◆ **Action item**: Reproduce the following data exactly, minus any images.

Source texts of formatted documents
Start of Block

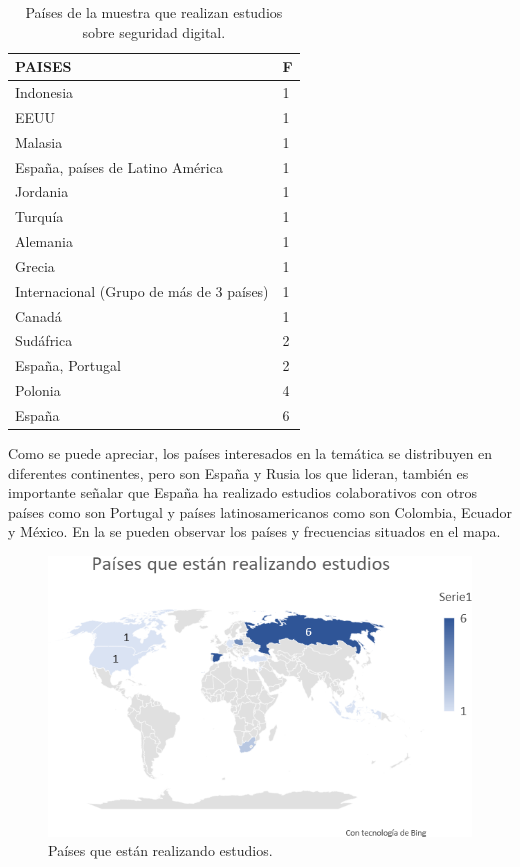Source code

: \documentclass[spanish]{textolivre}
\begin{document}
\begin{table}[htbp]
\centering
\begin{threeparttable}
\caption{Países de la muestra que realizan estudios sobre seguridad digital.}
\label{tbl2}
\begin{tabular}{ll}
\toprule
PAISES & F  \\ 
\midrule
Indonesia & 1 \\
EEUU & 1 \\
Malasia & 1 \\
España, países de Latino América & 1 \\
Jordania & 1 \\
Turquía & 1 \\
Alemania & 1 \\
Grecia & 1 \\
Internacional (Grupo de más de 3 países) & 1 \\
Canadá & 1 \\
Sudáfrica & 2 \\
España, Portugal & 2 \\
Polonia & 4 \\
España & 6 \\ 
\bottomrule
\end{tabular}
\end{threeparttable}
\end{table}

Como se puede apreciar, los países interesados en la temática se distribuyen en diferentes continentes, pero son España y Rusia los que lideran, también es importante señalar que España ha realizado estudios colaborativos con otros países como son Portugal y países latinosamericanos como son Colombia, Ecuador y México. En la  se pueden observar los países y frecuencias situados en el mapa.

\begin{figure}[h!]
\centering
\begin{minipage}{0.65\textwidth}
\includegraphics[width=\textwidth]{Fig6.png}
\caption{Países que están realizando estudios.}
\label{fig6}
\end{minipage}
\end{figure}
\end{document}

End of Block

◆ **Your solution**:
Source code

: \documentclass[spanish]{textolivre}
\begin{document}
\begin{table}[htbp]
\centering
\begin{threeparttable}
\caption{Países de la muestra que realizan estudios sobre seguridad digital.}
\label{tbl2}
\begin{tabular}{ll}
\toprule
PAISES & F  \\ 
\midrule
Indonesia & 1 \\
EEUU & 1 \\
Malasia & 1 \\
España, países de Latino América & 1 \\
Jordania & 1 \\
Turquía & 1 \\
Alemania & 1 \\
Grecia & 1 \\
Internacional (Grupo de más de 3 países) & 1 \\
Canadá & 1 \\
Sudáfrica & 2 \\
España, Portugal & 2 \\
Polonia & 4 \\
España & 6 \\ 
\bottomrule
\end{tabular}
\end{threeparttable}
\end{table}

Como se puede apreciar, los países interesados en la temática se distribuyen en diferentes continentes, pero son España y Rusia los que lideran, también es importante señalar que España ha realizado estudios colaborativos con otros países como son Portugal y países latinosamericanos como son Colombia, Ecuador y México. En la  se pueden observar los países y frecuencias situados en el mapa.

\begin{figure}[h!]
\centering
\begin{minipage}{0.65\textwidth}
\includegraphics[width=\textwidth]{Fig6.png}
\caption{Países que están realizando estudios.}
\label{fig6}
\end{minipage}
\end{figure}
\end{document}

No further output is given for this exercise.